4.6 Dem Kunden stehen Aufrechnungs- oder Zurückbehaltungsrechte nur insoweit zu, als sein Anspruch rechtskräftig festgestellt oder unbestritten ist. Dies gilt nicht für Zurückbehaltungsrechte des Kunden, die auf Gegenansprüchen des Kunden aus demselben Vertragsverhältnis beruhen. Bei Mängeln der Lieferung bleiben die Gegenrechte des Kunden, insbesondere gem. Ziffer 10 dieser AVB, unberührt.

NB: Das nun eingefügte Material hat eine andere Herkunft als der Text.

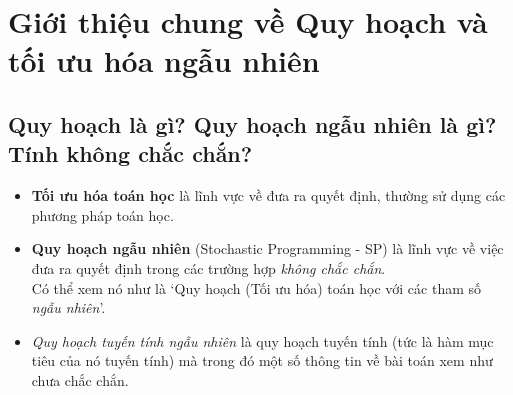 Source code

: \documentclass[a4paper]{article}
\begin{document}

\newpage
\tableofcontents
\newpage


\section{Giới thiệu chung về Quy hoạch và tối ưu hóa ngẫu nhiên}
    \subsection{Quy hoạch là gì? Quy hoạch ngẫu nhiên là gì? Tính không chắc chắn?}
        \begin{itemize}
            \item \textbf{Tối ưu hóa toán học} là lĩnh vực về đưa ra quyết định, thường sử dụng các phương pháp toán học.
            \item \textbf{Quy hoạch ngẫu nhiên} (Stochastic Programming - SP) là lĩnh vực về việc đưa ra quyết định trong các trường hợp \textit{không chắc chắn}.
            \\Có thể xem nó như là `Quy hoạch (Tối ưu hóa) toán học với các tham số \textit{ngẫu nhiên}'.
            \item \textit{Quy hoạch tuyến tính ngẫu nhiên} là quy hoạch tuyến tính (tức là hàm mục tiêu của nó tuyến tính) mà trong đó một số thông tin về bài toán xem như chưa chắc chắn.
        \end{itemize}
\end{document}
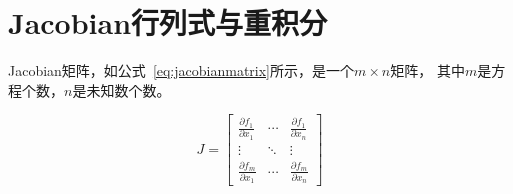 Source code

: \documentclass[UTF8]{ctexart}
\begin{document}
\section{Jacobian行列式与重积分}

Jacobian矩阵，如公式~\ref{eq:jacobianmatrix}所示，是一个$m\times n$矩阵，
其中$m$是方程个数，$n$是未知数个数。

\begin{equation}
    \label{eq:jacobianmatrix}
    J = \begin{bmatrix}
        \frac{\partial f_1}{\partial x_1} & \cdots & \frac{\partial f_1}{\partial x_n} \\
        \vdots  & \ddots & \vdots \\
        \frac{\partial f_m}{\partial x_1} & \cdots & \frac{\partial f_m}{\partial x_n}
    \end{bmatrix}
\end{equation}

\newpage



\end{document}
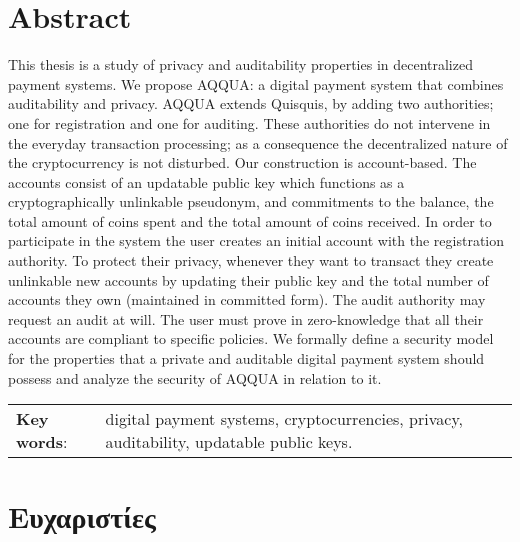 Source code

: \chapter*{Abstract}
This thesis is a study of privacy and auditability properties in decentralized payment systems.
We propose AQQUA: a digital payment system that combines auditability and privacy.
AQQUA extends Quisquis, by adding two authorities; one for registration and one for auditing.
These authorities do not intervene in the everyday transaction processing; as a consequence the decentralized nature of the cryptocurrency is not disturbed. 
Our construction is account-based. 
The accounts consist of an updatable public key which functions as a cryptographically unlinkable pseudonym,
and commitments to the balance, the total amount of coins spent and the total amount of coins received.
In order to participate in the system the user creates an initial account with the registration authority. 
To protect their privacy, whenever they want to transact they create unlinkable new accounts by updating their public key and the total number of accounts they own (maintained in committed form). 
The audit authority may request an audit at will. The user must prove in zero-knowledge that all their accounts are compliant to  specific policies.
We formally define a security model for the properties that a private and auditable digital payment system should possess and analyze the security of AQQUA in relation to it. 
\vspace{20ex}


\begin{table}[ht]
    \centering
    \begin{tabular}{p{\mylen} p{\linewidth - \mylen}}
      \textbf{Key words}: & digital payment systems, cryptocurrencies, privacy, auditability, updatable public keys. \\
    \end{tabular}
\end{table}

\newpage
\hspace{10pt}

\newpage
\chapter*{Ευχαριστίες}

5. Lieferung, Versand und Gefahrübergang
5.1 Sofern nicht anders vereinbart, erfolgen alle Lieferungen ab Werk (EXW gem. Incoterms 2020). Versandart, -weg und -verpackung werden von uns nach pflichtgemäßem Ermessen ausgewählt. Wir versenden die Produkte an die vom Kunden im Rahmen seiner Bestellung angegebene Adresse (Versendungskauf).
5.2 Die Gefahr geht spätestens mit der Übergabe der Produkte an den Spediteur, Frachtführer oder sonst zur Ausführung der Versendung bestimmten Person oder Anstalt auf den Kunden über. Der Übergabe bzw. Abnahme steht es gleich, wenn der Kunde im Verzug der Annahme ist.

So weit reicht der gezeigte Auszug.